Nikin Tharan’s journey reads like a Silicon Valley fairy tale: a child innovator from Bengaluru who built tabla-playing robots, won a full-ride scholarship to Northeastern University at 16, co-founded a medtech startup that won two MIT awards, and eventually became an EB1A “Einstein Green Card” recipient. But behind this success story lies a brutal truth—two green card rejections that nearly derailed his entire career. Tharan’s experience exposes a critical “blind spot” that many immigrant founders share: the assumption that professional excellence alone guarantees immigration stability. For cybersecurity, IT, and AI professionals building startups in the U.S., this is a wake-up call to treat immigration strategy with the same rigor as product development, code deployment, and cloud security.

Learning Objectives

  • Understand the key U.S. immigration pathways available to tech founders, including EB-1A, EB-2 NIW, and EB-5, and their specific requirements
  • Learn how to structure your startup and documentation to strengthen visa and green card applications
  • Identify the “blind spots” that lead to RFEs (Requests for Evidence) and rejections, even for highly accomplished founders
  • Implement practical technical and legal strategies to protect your career and business continuity
  • Gain actionable insights from Nikin Tharan’s real-world experience—including what he did right and what he wishes he had done differently

You Should Know

  1. The EB-1A “Einstein Visa”: Why Being a Tech Genius Isn’t Enough

The EB-1A visa is reserved for individuals with “extraordinary ability” in sciences, arts, education, business, or athletics. For tech founders, this means demonstrating sustained national or international acclaim through extensive documentation. Tharan’s journey—from building circuits as a teenager to founding multiple VC-backed startups—seemed to check every box. Yet his EB-1 applications were rejected twice before finally being approved on the third attempt.

What This Means for You:

The EB-1A requires meeting at least three of ten criteria, including:
– Receipt of nationally or internationally recognized prizes or awards
– Membership in associations requiring outstanding achievement
– Published material about you in professional or major media
– Original scientific, scholarly, or business contributions of major significance
– Authorship of scholarly articles in professional journals
– High salary or remuneration

Step-by-Step Guide to Strengthening Your EB-1A Profile:

  1. Document everything. Tharan learned the hard way that even with strong achievements, insufficient evidence leads to RFEs. Maintain a comprehensive portfolio of awards, media coverage, peer reviews, and case studies.
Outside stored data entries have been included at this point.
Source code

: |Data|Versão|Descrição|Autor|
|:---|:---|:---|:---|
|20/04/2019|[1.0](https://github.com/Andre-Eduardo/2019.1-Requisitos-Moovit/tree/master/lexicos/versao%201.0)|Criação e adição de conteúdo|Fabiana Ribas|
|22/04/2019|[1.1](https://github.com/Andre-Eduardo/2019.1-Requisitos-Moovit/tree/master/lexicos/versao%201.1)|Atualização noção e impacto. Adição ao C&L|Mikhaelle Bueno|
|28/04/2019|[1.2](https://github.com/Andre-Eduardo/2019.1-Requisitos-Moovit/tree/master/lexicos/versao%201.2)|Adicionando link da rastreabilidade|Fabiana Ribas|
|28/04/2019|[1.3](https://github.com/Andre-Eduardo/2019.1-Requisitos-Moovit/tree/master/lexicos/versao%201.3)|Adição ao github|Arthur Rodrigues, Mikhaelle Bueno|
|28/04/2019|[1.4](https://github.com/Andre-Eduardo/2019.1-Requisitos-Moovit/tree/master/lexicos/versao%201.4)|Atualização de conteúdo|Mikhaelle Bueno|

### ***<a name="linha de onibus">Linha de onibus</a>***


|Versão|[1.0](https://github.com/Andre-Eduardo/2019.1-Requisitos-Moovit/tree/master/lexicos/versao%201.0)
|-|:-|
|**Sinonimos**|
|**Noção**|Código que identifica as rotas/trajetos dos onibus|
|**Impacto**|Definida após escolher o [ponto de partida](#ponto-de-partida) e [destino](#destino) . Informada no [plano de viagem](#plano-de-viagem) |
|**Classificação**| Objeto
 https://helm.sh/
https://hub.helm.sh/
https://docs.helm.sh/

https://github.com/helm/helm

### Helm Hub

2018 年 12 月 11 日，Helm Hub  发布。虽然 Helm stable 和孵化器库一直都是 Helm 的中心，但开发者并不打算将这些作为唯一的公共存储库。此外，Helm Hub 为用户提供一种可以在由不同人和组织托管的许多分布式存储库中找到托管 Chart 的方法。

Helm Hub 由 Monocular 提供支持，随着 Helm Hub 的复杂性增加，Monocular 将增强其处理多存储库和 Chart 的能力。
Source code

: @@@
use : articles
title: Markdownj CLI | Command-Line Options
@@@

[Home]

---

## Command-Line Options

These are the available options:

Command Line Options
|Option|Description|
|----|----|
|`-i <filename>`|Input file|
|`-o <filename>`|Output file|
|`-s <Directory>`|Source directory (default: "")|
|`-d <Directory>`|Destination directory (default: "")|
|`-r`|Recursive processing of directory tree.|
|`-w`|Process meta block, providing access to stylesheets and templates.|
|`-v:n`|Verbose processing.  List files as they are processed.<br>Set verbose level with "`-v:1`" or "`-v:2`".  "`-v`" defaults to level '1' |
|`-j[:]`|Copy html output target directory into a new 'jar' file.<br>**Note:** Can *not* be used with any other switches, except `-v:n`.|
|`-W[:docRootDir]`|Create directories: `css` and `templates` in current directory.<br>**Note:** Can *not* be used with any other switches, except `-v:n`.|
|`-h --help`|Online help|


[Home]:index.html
  2. Get peer reviews. During his second RFE, Tharan was explicitly asked for peer reviews from hackathons and industry projects. Actively seek testimonials from recognized experts in your field.

  3. Quantify your impact. Instead of saying “built an AI platform,” demonstrate measurable outcomes: “developed a computer vision system that reduced manufacturing defects by 37% across 50+ client deployments.”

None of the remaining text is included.